Data Scientists, Stand out by Sharing Your Notebooks
Posted on December 3, 2018 by Antonio Cangiano
Data Science has been dubbed as the sexiest profession of the 21st century. Demand is at an all-time high. Salaries are — particularly when Machine and Deep Learning are thrown into the mix — well into the six figures.
That’s great, but there is one small problem. Competition for available positions is fierce. Especially if you are starting out and don’t have years of experience to sell your case to prospective employers. So how do you stand out and get your foot into this industry?
As someone who has recruited, interviewed, and hired countless developers and data scientists over the years, I can tell you that it doesn’t actually take that much to stand out. So in this article, I’m going to focus on a simple strategy that you can implement right away to improve your odds of getting hired and grow your presence in this industry.
DO EMPLOYERS CARE ABOUT GITHUB?
Part of the reason why I’ve been quite successful in hiring so many developers and data scientists for my team (over the past decade), is that I take a holistic approach.

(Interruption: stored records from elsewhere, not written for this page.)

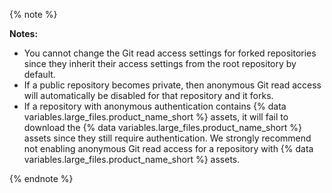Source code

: {% note %}

**Notes:**

- You cannot change the Git read access settings for forked repositories since they inherit their access settings from the root repository by default.
- If a public repository becomes private, then anonymous Git read access will automatically be disabled for that repository and it forks.
- If a repository with anonymous authentication contains {% data variables.large_files.product_name_short %} assets, it will fail to download the {% data variables.large_files.product_name_short %} assets since they still require authentication. We strongly recommend not enabling anonymous Git read access for a repository with {% data variables.large_files.product_name_short %} assets.

{% endnote %}
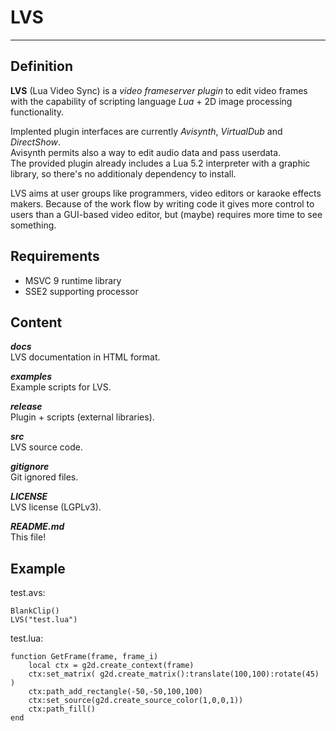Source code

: # LVS
---
## Definition
**LVS** (Lua Video Sync) is a *video frameserver plugin* to edit video frames 
with the capability of scripting language *Lua* + 2D image processing functionality.

Implented plugin interfaces are currently *Avisynth*, *VirtualDub* and *DirectShow*.  
Avisynth permits also a way to edit audio data and pass userdata.  
The provided plugin already includes a Lua 5.2 interpreter with a graphic library, 
so there's no additionaly dependency to install.

LVS aims at user groups like programmers, video editors or karaoke effects makers. 
Because of the work flow by writing code it gives more control to users than a GUI-based video editor, 
but (maybe) requires more time to see something.


## Requirements
* MSVC 9 runtime library
* SSE2 supporting processor


## Content
***docs***  
LVS documentation in HTML format.

***examples***  
Example scripts for LVS.

***release***  
Plugin + scripts (external libraries).

***src***  
LVS source code.

***gitignore***  
Git ignored files.

***LICENSE***  
LVS license (LGPLv3).

***README.md***  
This file!


## Example
test.avs:

    BlankClip()
    LVS("test.lua")

test.lua:

    function GetFrame(frame, frame_i)
    	local ctx = g2d.create_context(frame)
    	ctx:set_matrix( g2d.create_matrix():translate(100,100):rotate(45) )
    	ctx:path_add_rectangle(-50,-50,100,100)
    	ctx:set_source(g2d.create_source_color(1,0,0,1))
    	ctx:path_fill()
    end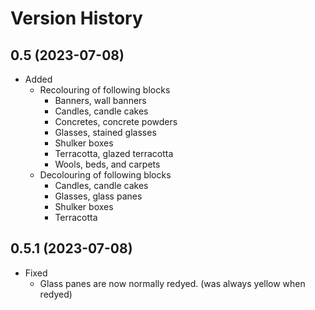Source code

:# Version History
## 0.5 (2023-07-08)
* Added
  * Recolouring of following blocks
    * Banners, wall banners
    * Candles, candle cakes
    * Concretes, concrete powders
    * Glasses, stained glasses
    * Shulker boxes
    * Terracotta, glazed terracotta
    * Wools, beds, and carpets
  * Decolouring of following blocks
    * Candles, candle cakes
    * Glasses, glass panes
    * Shulker boxes
    * Terracotta
## 0.5.1 (2023-07-08)
* Fixed
  * Glass panes are now normally redyed. (was always yellow when redyed)
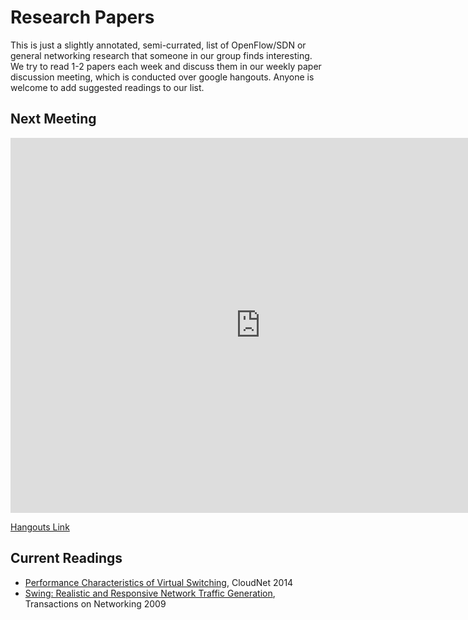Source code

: # Research Papers

This is just a slightly annotated, semi-currated, list of OpenFlow/SDN or
general networking research that someone in our group finds interesting. We try
to read 1-2 papers each week and discuss them in our weekly paper discussion
meeting, which is conducted over google hangouts. Anyone is welcome to add
suggested readings to our list.

## Next Meeting

<iframe src="https://www.google.com/calendar/embed?src=flowgrammable.com_bgcgtkj4at0mqq8h9q0q1ql69c%40group.calendar.google.com&ctz=America/New_York"
style="border: 0" width="800" height="600" frameborder="0" scrolling="no"></iframe>

[Hangouts
Link](https://plus.google.com/hangouts/_/calendar/Y29sdG9uLmNob2puYWNraUBnbWFpbC5jb20.cn3od8ddjsjh9cg2jo169u8lhg)

## Current Readings

* [Performance Characteristics of Virtual
Switching](http://www.net.in.tum.de/fileadmin/bibtex/publications/papers/Open-vSwitch-CloudNet-14.pdf), 
CloudNet 2014
* [Swing: Realistic and Responsive Network Traffic
Generation](http://cseweb.ucsd.edu/~kvishwanath/papers/swington.pdf),
Transactions on Networking 2009

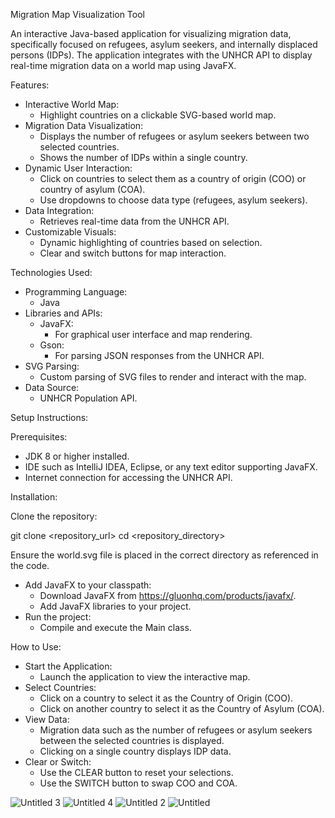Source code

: Migration Map Visualization Tool


An interactive Java-based application for visualizing migration data, 
specifically focused on refugees, asylum seekers, and internally displaced 
persons (IDPs). The application integrates with the UNHCR API to display 
real-time migration data on a world map using JavaFX.

Features:

- Interactive World Map: 
  - Highlight countries on a clickable SVG-based world map.
- Migration Data Visualization:
  - Displays the number of refugees or asylum seekers between two selected countries.
  - Shows the number of IDPs within a single country.
- Dynamic User Interaction:
  - Click on countries to select them as a country of origin (COO) or country of asylum (COA).
  - Use dropdowns to choose data type (refugees, asylum seekers).
- Data Integration: 
  - Retrieves real-time data from the UNHCR API.
- Customizable Visuals:
  - Dynamic highlighting of countries based on selection.
  - Clear and switch buttons for map interaction.
 


Technologies Used:

- Programming Language: 
  - Java
- Libraries and APIs:
  - JavaFX:
    - For graphical user interface and map rendering.
  - Gson:
    - For parsing JSON responses from the UNHCR API.
- SVG Parsing:
  - Custom parsing of SVG files to render and interact with the map.
- Data Source:
  - UNHCR Population API.
 


Setup Instructions:


Prerequisites:

- JDK 8 or higher installed.
- IDE such as IntelliJ IDEA, Eclipse, or any text editor supporting JavaFX.
- Internet connection for accessing the UNHCR API.

  
Installation:

Clone the repository:

git clone <repository_url>
cd <repository_directory>

Ensure the world.svg file is placed in the correct directory as referenced in the code.

- Add JavaFX to your classpath:
  - Download JavaFX from https://gluonhq.com/products/javafx/.
  - Add JavaFX libraries to your project.
- Run the project:
  - Compile and execute the Main class.



How to Use:

- Start the Application:
  - Launch the application to view the interactive map.
- Select Countries:
  - Click on a country to select it as the Country of Origin (COO).
  - Click on another country to select it as the Country of Asylum (COA).
- View Data:
  - Migration data such as the number of refugees or asylum seekers between the selected countries is displayed.
  - Clicking on a single country displays IDP data.
- Clear or Switch:
  - Use the CLEAR button to reset your selections.
  - Use the SWITCH button to swap COO and COA.
 

![Untitled 3](https://github.com/user-attachments/assets/51f26608-1964-4881-8adb-5fc81491e719)
![Untitled 4](https://github.com/user-attachments/assets/6d5d993f-b578-4f7d-8e42-39acc45c2781)
![Untitled 2](https://github.com/user-attachments/assets/7bc977fa-cf34-46e8-86fb-9f47e217f15a)
![Untitled](https://github.com/user-attachments/assets/53cfe521-59fd-4356-a6ca-18a81eb4f008)


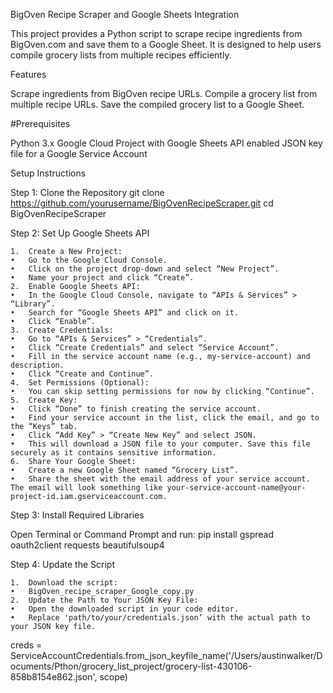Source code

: BigOven Recipe Scraper and Google Sheets Integration

This project provides a Python script to scrape recipe ingredients from BigOven.com and save them to a Google Sheet. It is designed to help users compile grocery lists from multiple recipes efficiently.

Features

Scrape ingredients from BigOven recipe URLs.
Compile a grocery list from multiple recipe URLs.
Save the compiled grocery list to a Google Sheet.

#Prerequisites

Python 3.x
Google Cloud Project with Google Sheets API enabled
JSON key file for a Google Service Account

Setup Instructions

Step 1: Clone the Repository
git clone https://github.com/yourusername/BigOvenRecipeScraper.git
cd BigOvenRecipeScraper

Step 2: Set Up Google Sheets API

	1.	Create a New Project:
	•	Go to the Google Cloud Console.
	•	Click on the project drop-down and select “New Project”.
	•	Name your project and click “Create”.
	2.	Enable Google Sheets API:
	•	In the Google Cloud Console, navigate to “APIs & Services” > “Library”.
	•	Search for “Google Sheets API” and click on it.
	•	Click “Enable”.
	3.	Create Credentials:
	•	Go to “APIs & Services” > “Credentials”.
	•	Click “Create Credentials” and select “Service Account”.
	•	Fill in the service account name (e.g., my-service-account) and description.
	•	Click “Create and Continue”.
	4.	Set Permissions (Optional):
	•	You can skip setting permissions for now by clicking “Continue”.
	5.	Create Key:
	•	Click “Done” to finish creating the service account.
	•	Find your service account in the list, click the email, and go to the “Keys” tab.
	•	Click “Add Key” > “Create New Key” and select JSON.
	•	This will download a JSON file to your computer. Save this file securely as it contains sensitive information.
	6.	Share Your Google Sheet:
	•	Create a new Google Sheet named “Grocery List”.
	•	Share the sheet with the email address of your service account. The email will look something like your-service-account-name@your-project-id.iam.gserviceaccount.com.

Step 3: Install Required Libraries

Open Terminal or Command Prompt and run:
pip install gspread oauth2client requests beautifulsoup4

Step 4: Update the Script

	1.	Download the script:
	•	BigOven_recipe_scraper_Google_copy.py
	2.	Update the Path to Your JSON Key File:
	•	Open the downloaded script in your code editor.
	•	Replace 'path/to/your/credentials.json’ with the actual path to your JSON key file.

 creds = ServiceAccountCredentials.from_json_keyfile_name('/Users/austinwalker/Documents/Pthon/grocery_list_project/grocery-list-430106-858b8154e862.json', scope)

 
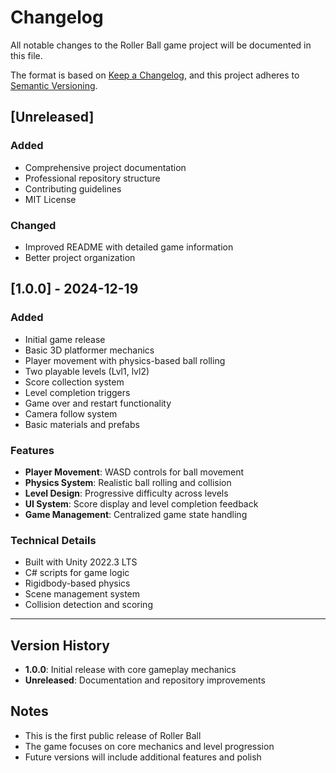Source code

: # Changelog

All notable changes to the Roller Ball game project will be documented in this file.

The format is based on [Keep a Changelog](https://keepachangelog.com/en/1.0.0/),
and this project adheres to [Semantic Versioning](https://semver.org/spec/v2.0.0.html).

## [Unreleased]

### Added
- Comprehensive project documentation
- Professional repository structure
- Contributing guidelines
- MIT License

### Changed
- Improved README with detailed game information
- Better project organization

## [1.0.0] - 2024-12-19

### Added
- Initial game release
- Basic 3D platformer mechanics
- Player movement with physics-based ball rolling
- Two playable levels (Lvl1, lvl2)
- Score collection system
- Level completion triggers
- Game over and restart functionality
- Camera follow system
- Basic materials and prefabs

### Features
- **Player Movement**: WASD controls for ball movement
- **Physics System**: Realistic ball rolling and collision
- **Level Design**: Progressive difficulty across levels
- **UI System**: Score display and level completion feedback
- **Game Management**: Centralized game state handling

### Technical Details
- Built with Unity 2022.3 LTS
- C# scripts for game logic
- Rigidbody-based physics
- Scene management system
- Collision detection and scoring

---

## Version History

- **1.0.0**: Initial release with core gameplay mechanics
- **Unreleased**: Documentation and repository improvements

## Notes

- This is the first public release of Roller Ball
- The game focuses on core mechanics and level progression
- Future versions will include additional features and polish 
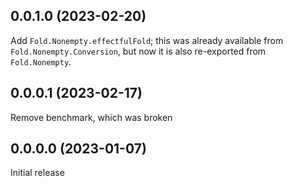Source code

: ## 0.0.1.0 (2023-02-20)

Add `Fold.Nonempty.effectfulFold`; this was already available from
`Fold.Nonempty.Conversion`, but now it is also re-exported from `Fold.Nonempty`.

## 0.0.0.1 (2023-02-17)

Remove benchmark, which was broken

## 0.0.0.0 (2023-01-07)

Initial release
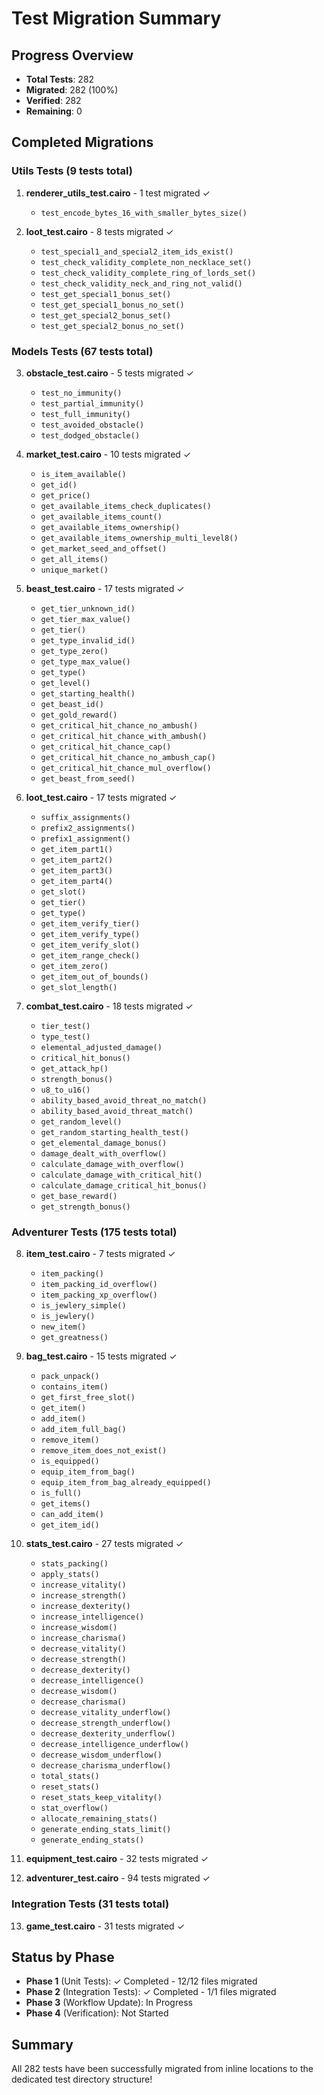 # Test Migration Summary

## Progress Overview
- **Total Tests**: 282
- **Migrated**: 282 (100%)
- **Verified**: 282
- **Remaining**: 0

## Completed Migrations

### Utils Tests (9 tests total)
1. **renderer_utils_test.cairo** - 1 test migrated ✓
   - `test_encode_bytes_16_with_smaller_bytes_size()`

2. **loot_test.cairo** - 8 tests migrated ✓
   - `test_special1_and_special2_item_ids_exist()`
   - `test_check_validity_complete_non_necklace_set()`
   - `test_check_validity_complete_ring_of_lords_set()`
   - `test_check_validity_neck_and_ring_not_valid()`
   - `test_get_special1_bonus_set()`
   - `test_get_special1_bonus_no_set()`
   - `test_get_special2_bonus_set()`
   - `test_get_special2_bonus_no_set()`

### Models Tests (67 tests total)
3. **obstacle_test.cairo** - 5 tests migrated ✓
   - `test_no_immunity()`
   - `test_partial_immunity()`
   - `test_full_immunity()`
   - `test_avoided_obstacle()`
   - `test_dodged_obstacle()`

4. **market_test.cairo** - 10 tests migrated ✓
   - `is_item_available()`
   - `get_id()`
   - `get_price()`
   - `get_available_items_check_duplicates()`
   - `get_available_items_count()`
   - `get_available_items_ownership()`
   - `get_available_items_ownership_multi_level8()`
   - `get_market_seed_and_offset()`
   - `get_all_items()`
   - `unique_market()`

5. **beast_test.cairo** - 17 tests migrated ✓
   - `get_tier_unknown_id()`
   - `get_tier_max_value()`
   - `get_tier()`
   - `get_type_invalid_id()`
   - `get_type_zero()`
   - `get_type_max_value()`
   - `get_type()`
   - `get_level()`
   - `get_starting_health()`
   - `get_beast_id()`
   - `get_gold_reward()`
   - `get_critical_hit_chance_no_ambush()`
   - `get_critical_hit_chance_with_ambush()`
   - `get_critical_hit_chance_cap()`
   - `get_critical_hit_chance_no_ambush_cap()`
   - `get_critical_hit_chance_mul_overflow()`
   - `get_beast_from_seed()`

6. **loot_test.cairo** - 17 tests migrated ✓
   - `suffix_assignments()`
   - `prefix2_assignments()`
   - `prefix1_assignment()`
   - `get_item_part1()`
   - `get_item_part2()`
   - `get_item_part3()`
   - `get_item_part4()`
   - `get_slot()`
   - `get_tier()`
   - `get_type()`
   - `get_item_verify_tier()`
   - `get_item_verify_type()`
   - `get_item_verify_slot()`
   - `get_item_range_check()`
   - `get_item_zero()`
   - `get_item_out_of_bounds()`
   - `get_slot_length()`

7. **combat_test.cairo** - 18 tests migrated ✓
   - `tier_test()`
   - `type_test()`
   - `elemental_adjusted_damage()`
   - `critical_hit_bonus()`
   - `get_attack_hp()`
   - `strength_bonus()`
   - `u8_to_u16()`
   - `ability_based_avoid_threat_no_match()`
   - `ability_based_avoid_threat_match()`
   - `get_random_level()`
   - `get_random_starting_health_test()`
   - `get_elemental_damage_bonus()`
   - `damage_dealt_with_overflow()`
   - `calculate_damage_with_overflow()`
   - `calculate_damage_with_critical_hit()`
   - `calculate_damage_critical_hit_bonus()`
   - `get_base_reward()`
   - `get_strength_bonus()`

### Adventurer Tests (175 tests total)
8. **item_test.cairo** - 7 tests migrated ✓
   - `item_packing()`
   - `item_packing_id_overflow()`
   - `item_packing_xp_overflow()`
   - `is_jewlery_simple()`
   - `is_jewlery()`
   - `new_item()`
   - `get_greatness()`

9. **bag_test.cairo** - 15 tests migrated ✓
   - `pack_unpack()`
   - `contains_item()`
   - `get_first_free_slot()`
   - `get_item()`
   - `add_item()`
   - `add_item_full_bag()`
   - `remove_item()`
   - `remove_item_does_not_exist()`
   - `is_equipped()`
   - `equip_item_from_bag()`
   - `equip_item_from_bag_already_equipped()`
   - `is_full()`
   - `get_items()`
   - `can_add_item()`
   - `get_item_id()`

10. **stats_test.cairo** - 27 tests migrated ✓
    - `stats_packing()`
    - `apply_stats()`
    - `increase_vitality()`
    - `increase_strength()`
    - `increase_dexterity()`
    - `increase_intelligence()`
    - `increase_wisdom()`
    - `increase_charisma()`
    - `decrease_vitality()`
    - `decrease_strength()`
    - `decrease_dexterity()`
    - `decrease_intelligence()`
    - `decrease_wisdom()`
    - `decrease_charisma()`
    - `decrease_vitality_underflow()`
    - `decrease_strength_underflow()`
    - `decrease_dexterity_underflow()`
    - `decrease_intelligence_underflow()`
    - `decrease_wisdom_underflow()`
    - `decrease_charisma_underflow()`
    - `total_stats()`
    - `reset_stats()`
    - `reset_stats_keep_vitality()`
    - `stat_overflow()`
    - `allocate_remaining_stats()`
    - `generate_ending_stats_limit()`
    - `generate_ending_stats()`

11. **equipment_test.cairo** - 32 tests migrated ✓

12. **adventurer_test.cairo** - 94 tests migrated ✓

### Integration Tests (31 tests total)
13. **game_test.cairo** - 31 tests migrated ✓

## Status by Phase
- **Phase 1** (Unit Tests): ✓ Completed - 12/12 files migrated
- **Phase 2** (Integration Tests): ✓ Completed - 1/1 files migrated
- **Phase 3** (Workflow Update): In Progress
- **Phase 4** (Verification): Not Started

## Summary
All 282 tests have been successfully migrated from inline locations to the dedicated test directory structure!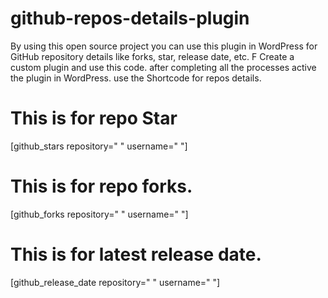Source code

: # github-repos-details-plugin
By using this open source project you can use this plugin in WordPress for GitHub repository details like forks, star, release date, etc. F
Create a custom plugin and use this code.
after completing all the processes active the plugin in WordPress.
use the Shortcode for repos details.
# This is for repo Star
 [github_stars repository=" " username=" "]
# This is for repo forks.
 [github_forks repository=" " username=" "]
# This is for latest release date.
 [github_release_date repository=" " username=" "]
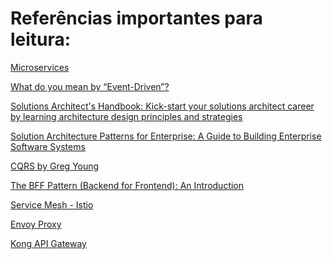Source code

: Referências importantes para leitura:
=====================================

[Microservices](https://martinfowler.com/articles/microservices.html)

[What do you mean by “Event-Driven”?](https://martinfowler.com/articles/201701-event-driven.html)

[Solutions Architect's Handbook: Kick-start your solutions architect career by learning architecture design principles and strategies](https://www.amazon.com/Solutions-Architects-Handbook-Kick-start-architecture-ebook/dp/B0855XQZ44/ref=sr_1_1?crid=14KQT9QKZ13KN&keywords=solution+architect+handbook&qid=1676911165&s=books&sprefix=solution+architect+handbook%2Cstripbooks%2C105&sr=1-1)

[Solution Architecture Patterns for Enterprise: A Guide to Building Enterprise Software Systems](https://www.amazon.com/Solution-Architecture-Patterns-Enterprise-Building-ebook/dp/B0BQ69KGLB/ref=sr_1_1?keywords=solution+architecture+patterns+for+enterprise&qid=1676911335&s=books&sprefix=solution+architecture+p%2Cstripbooks%2C82&sr=1-1)

[CQRS by Greg Young](https://cqrs.files.wordpress.com/2010/11/cqrs_documents.pdf)

[The BFF Pattern (Backend for Frontend): An Introduction](https://blog.bitsrc.io/bff-pattern-backend-for-frontend-an-introduction-e4fa965128bf)

[Service Mesh - Istio](https://istio.io/)

[Envoy Proxy](https://www.envoyproxy.io/)

[Kong API Gateway](https://docs.konghq.com/)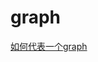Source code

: # graph

[如何代表一个graph](https://www.khanacademy.org/computing/computer-science/algorithms/graph-representation/a/representing-graphs)
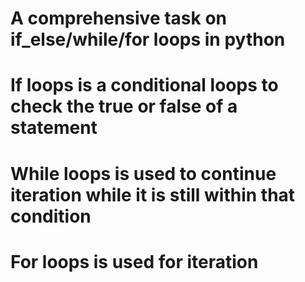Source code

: # A comprehensive task on if_else/while/for loops in python
# If loops is a conditional loops to check the true or false of a statement
# While loops is used to continue iteration while it is still within that condition
# For loops is used for iteration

I don’t focus on GPA, a particular school, years of experience, or specific keywords on a resume. Instead, I consider the person as a whole, trying to detect and evaluate as many signals as possible. Signals issued by their resume, interview, and online presence.
I’m not alone in this. Prospective employers don’t just judge junior applicants on the basis of their school credentials and interviewing skills. More often than not, they look for distinguishing elements that make a candidate stand out.
Having a blog where you share your knowledge online (even if you are just learning and not yet a working professional) will make a huge difference. I’m an advocate of this strategy and have even written a whole book about it (I’m currently writing the second edition, by the way).
But there is something even simpler that you can do, that requires limited commitment on your part. A low hanging fruit for your data science career, if you will. Share the data science notebooks you create online. The easiest way to do that is GitHub where other data scientists and prospective employers can find them.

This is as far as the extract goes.